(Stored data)
*****

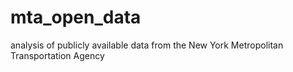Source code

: # mta_open_data
analysis of publicly available data from the New York Metropolitan Transportation Agency
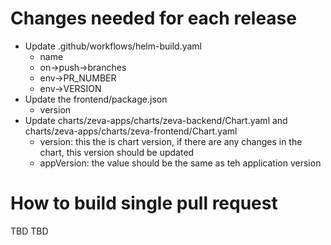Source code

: # Changes needed for each release
* Update .github/workflows/helm-build.yaml
    * name
    * on->push->branches
    * env->PR_NUMBER
    * env->VERSION
* Update the frontend/package.json
    * version
* Update charts/zeva-apps/charts/zeva-backend/Chart.yaml and charts/zeva-apps/charts/zeva-frontend/Chart.yaml
    * version: this the is chart version, if there are any changes in the chart, this version should be updated
    * appVersion: the value should be the same as teh application version

# How to build single pull request
TBD
TBD
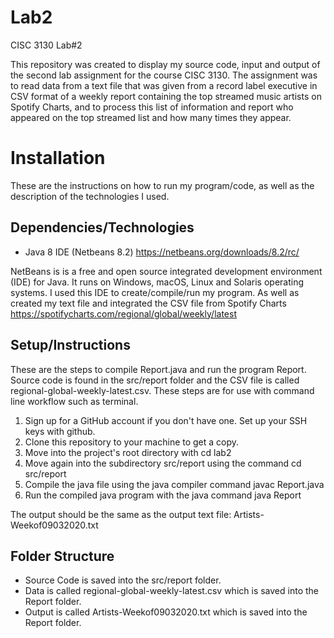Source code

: # Lab2
CISC 3130 Lab#2

This repository was created to display my source code, input and output of the second lab assignment for the course CISC 3130. The assignment was to read data from a text file that was given from a record label executive in CSV format of a weekly report containing the top streamed music artists on Spotify Charts, and to process this list of information and report who appeared on the top streamed list and how many times they appear.

# Installation
These are the instructions on how to run my program/code, as well as the description of the technologies I used.

## Dependencies/Technologies
* Java 8 IDE (Netbeans 8.2) https://netbeans.org/downloads/8.2/rc/

NetBeans is is a free and open source integrated development environment (IDE) for Java. It runs on Windows, macOS, Linux and Solaris operating systems. I used this IDE to create/compile/run my program. As well as created my text file and integrated the CSV file from Spotify Charts https://spotifycharts.com/regional/global/weekly/latest

## Setup/Instructions
These are the steps to compile Report.java and run the program Report. Source code is found in the src/report folder and the CSV file is called regional-global-weekly-latest.csv. These steps are for use with command line workflow such as terminal.

1. Sign up for a GitHub account if you don't have one. Set up your SSH keys with github.
2. Clone this repository to your machine to get a copy.
3. Move into the project's root directory with cd lab2
4. Move again into the subdirectory src/report using the command cd src/report
5. Compile the java file using the java compiler command javac Report.java
6. Run the compiled java program with the java command java Report

The output should be the same as the output text file: Artists-Weekof09032020.txt

## Folder Structure
* Source Code is saved into the src/report folder.
* Data is called regional-global-weekly-latest.csv which is saved into the Report folder.
* Output is called Artists-Weekof09032020.txt which is saved into the Report folder.
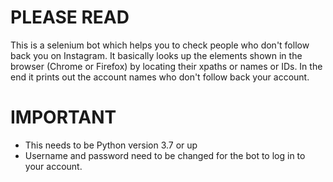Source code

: # PLEASE READ 
This is a selenium bot which helps you to check people who don't follow back you on Instagram. It basically looks up the elements shown in the browser (Chrome or Firefox) by locating their xpaths or names or IDs. 
In the end it prints out the account names who don't follow back your account. 

# IMPORTANT 
- This needs to be Python version 3.7 or up
- Username and password need to be changed for the bot to log in to your account. 


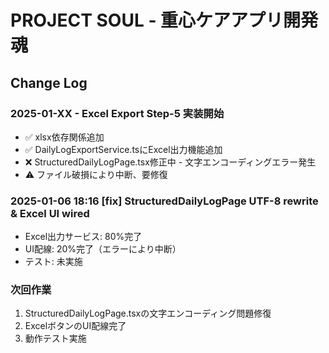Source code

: # PROJECT SOUL - 重心ケアアプリ開発魂

## Change Log

### 2025-01-XX - Excel Export Step-5 実装開始
- ✅ xlsx依存関係追加
- ✅ DailyLogExportService.tsにExcel出力機能追加
- ❌ StructuredDailyLogPage.tsx修正中 - 文字エンコーディングエラー発生
- ⚠️ ファイル破損により中断、要修復

### 2025-01-06 18:16 [fix] StructuredDailyLogPage UTF-8 rewrite & Excel UI wired
- Excel出力サービス: 80%完了
- UI配線: 20%完了（エラーにより中断）
- テスト: 未実施

### 次回作業
1. StructuredDailyLogPage.tsxの文字エンコーディング問題修復
2. ExcelボタンのUI配線完了
3. 動作テスト実施
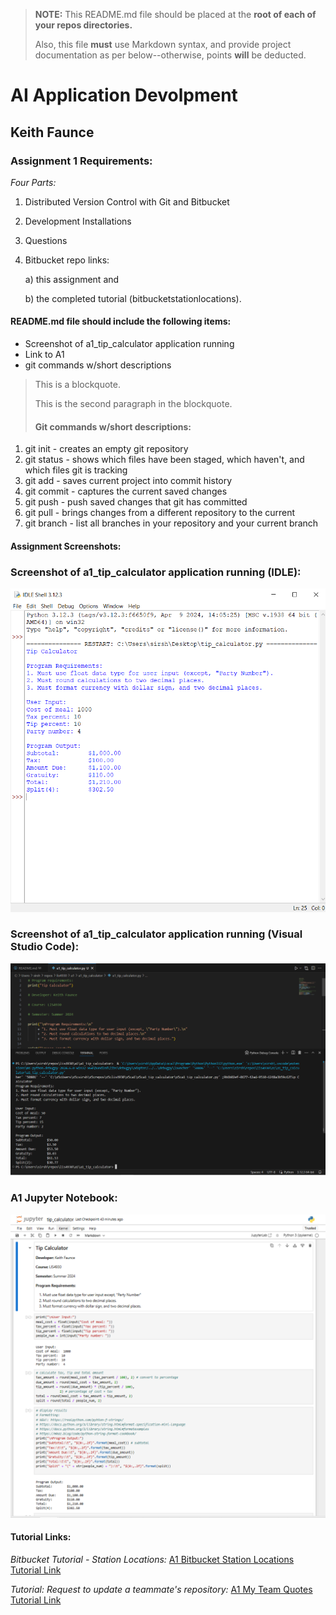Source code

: > **NOTE:** This README.md file should be placed at the **root of each of your repos directories.**
>
>Also, this file **must** use Markdown syntax, and provide project documentation as per below--otherwise, points **will** be deducted.
>

# AI Application Devolpment 

## Keith Faunce

### Assignment 1 Requirements:

*Four Parts:*

1. Distributed Version Control with Git and Bitbucket
2. Development Installations
3. Questions
4. Bitbucket repo links:

   a) this assignment and

   b) the completed tutorial (bitbucketstationlocations).

#### README.md file should include the following items:

* Screenshot of a1_tip_calculator application running
* Link to A1
* git commands w/short descriptions

> This is a blockquote.
> 
> This is the second paragraph in the blockquote.
>
> #### Git commands w/short descriptions:

1. git init - creates an empty git repository
2. git status - shows which files have been staged, which haven't, and which files git is tracking
3. git add - saves current project into commit history
4. git commit - captures the current saved changes
5. git push - push saved changes that git has committed 
6. git pull - brings changes from a different repository to the current
7. git branch - list all branches in your repository and your current branch

#### Assignment Screenshots:

### Screenshot of a1_tip_calculator application running (IDLE):

![Python Installation Screenshot IDLE](img/a1_tip_calculator_idle.png)

### Screenshot of a1_tip_calculator application running (Visual Studio Code):

![Python Installation Screenshot VS Code](img/a1_tip_calculator_vs_code.png)

### A1 Jupyter Notebook:

![tip_calculator.ipynb](img/a1_jupyter_notebook.png "A1 Jupyter Notebook")


#### Tutorial Links:

*Bitbucket Tutorial - Station Locations:*
[A1 Bitbucket Station Locations Tutorial Link](https://bitbucket.org/username/bitbucketstationlocations/ "Bitbucket Station Locations")

*Tutorial: Request to update a teammate's repository:*
[A1 My Team Quotes Tutorial Link](https://bitbucket.org/lis4930_keithfaunce/bitbucketstationlocations/src/main/ "My Team Quotes Tutorial")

*****

ABOUT THIS TASK:
Drop every picture and repeat the rest of the entries exactly.

OUTPUT OF THE EXERCISE:
Source code

: # mta_open_data
analysis of publicly available data from the New York Metropolitan Transportation Agency
Source code

: # Changes needed for each release
* Update .github/workflows/helm-build.yaml
    * name
    * on->push->branches
    * env->PR_NUMBER
    * env->VERSION
* Update the frontend/package.json
    * version
* Update charts/zeva-apps/charts/zeva-backend/Chart.yaml and charts/zeva-apps/charts/zeva-frontend/Chart.yaml
    * version: this the is chart version, if there are any changes in the chart, this version should be updated
    * appVersion: the value should be the same as teh application version

# How to build single pull request
TBD
TBD
Source code

: # Lab2
CISC 3130 Lab#2

This repository was created to display my source code, input and output of the second lab assignment for the course CISC 3130. The assignment was to read data from a text file that was given from a record label executive in CSV format of a weekly report containing the top streamed music artists on Spotify Charts, and to process this list of information and report who appeared on the top streamed list and how many times they appear.

# Installation
These are the instructions on how to run my program/code, as well as the description of the technologies I used.

## Dependencies/Technologies
* Java 8 IDE (Netbeans 8.2) https://netbeans.org/downloads/8.2/rc/

NetBeans is is a free and open source integrated development environment (IDE) for Java. It runs on Windows, macOS, Linux and Solaris operating systems. I used this IDE to create/compile/run my program. As well as created my text file and integrated the CSV file from Spotify Charts https://spotifycharts.com/regional/global/weekly/latest

## Setup/Instructions
These are the steps to compile Report.java and run the program Report. Source code is found in the src/report folder and the CSV file is called regional-global-weekly-latest.csv. These steps are for use with command line workflow such as terminal.

1. Sign up for a GitHub account if you don't have one. Set up your SSH keys with github.
2. Clone this repository to your machine to get a copy.
3. Move into the project's root directory with cd lab2
4. Move again into the subdirectory src/report using the command cd src/report
5. Compile the java file using the java compiler command javac Report.java
6. Run the compiled java program with the java command java Report

The output should be the same as the output text file: Artists-Weekof09032020.txt

## Folder Structure
* Source Code is saved into the src/report folder.
* Data is called regional-global-weekly-latest.csv which is saved into the Report folder.
* Output is called Artists-Weekof09032020.txt which is saved into the Report folder.
Source code

: # PLEASE READ 
This is a selenium bot which helps you to check people who don't follow back you on Instagram. It basically looks up the elements shown in the browser (Chrome or Firefox) by locating their xpaths or names or IDs. 
In the end it prints out the account names who don't follow back your account. 

# IMPORTANT 
- This needs to be Python version 3.7 or up
- Username and password need to be changed for the bot to log in to your account. 


Source code

: # PROJECT SOUL - 重心ケアアプリ開発魂

## Change Log

### 2025-01-XX - Excel Export Step-5 実装開始
- ✅ xlsx依存関係追加
- ✅ DailyLogExportService.tsにExcel出力機能追加
- ❌ StructuredDailyLogPage.tsx修正中 - 文字エンコーディングエラー発生
- ⚠️ ファイル破損により中断、要修復

### 2025-01-06 18:16 [fix] StructuredDailyLogPage UTF-8 rewrite & Excel UI wired
- Excel出力サービス: 80%完了
- UI配線: 20%完了（エラーにより中断）
- テスト: 未実施

### 次回作業
1. StructuredDailyLogPage.tsxの文字エンコーディング問題修復
2. ExcelボタンのUI配線完了
3. 動作テスト実施
Source code

: > **NOTE:** This README.md file should be placed at the **root of each of your repos directories.**
>
>Also, this file **must** use Markdown syntax, and provide project documentation as per below--otherwise, points **will** be deducted.
>

# AI Application Devolpment 

## Keith Faunce

### Assignment 1 Requirements:

*Four Parts:*

1. Distributed Version Control with Git and Bitbucket
2. Development Installations
3. Questions
4. Bitbucket repo links:

   a) this assignment and

   b) the completed tutorial (bitbucketstationlocations).

#### README.md file should include the following items:

* Screenshot of a1_tip_calculator application running
* Link to A1
* git commands w/short descriptions

> This is a blockquote.
> 
> This is the second paragraph in the blockquote.
>
> #### Git commands w/short descriptions:

1. git init - creates an empty git repository
2. git status - shows which files have been staged, which haven't, and which files git is tracking
3. git add - saves current project into commit history
4. git commit - captures the current saved changes
5. git push - push saved changes that git has committed 
6. git pull - brings changes from a different repository to the current
7. git branch - list all branches in your repository and your current branch

#### Assignment Screenshots:

### Screenshot of a1_tip_calculator application running (IDLE):

![Python Installation Screenshot IDLE](img/a1_tip_calculator_idle.png)

### Screenshot of a1_tip_calculator application running (Visual Studio Code):

![Python Installation Screenshot VS Code](img/a1_tip_calculator_vs_code.png)

### A1 Jupyter Notebook:

![tip_calculator.ipynb](img/a1_jupyter_notebook.png "A1 Jupyter Notebook")


#### Tutorial Links:

*Bitbucket Tutorial - Station Locations:*
[A1 Bitbucket Station Locations Tutorial Link](https://bitbucket.org/username/bitbucketstationlocations/ "Bitbucket Station Locations")

*Tutorial: Request to update a teammate's repository:*
[A1 My Team Quotes Tutorial Link](https://bitbucket.org/lis4930_keithfaunce/bitbucketstationlocations/src/main/ "My Team Quotes Tutorial")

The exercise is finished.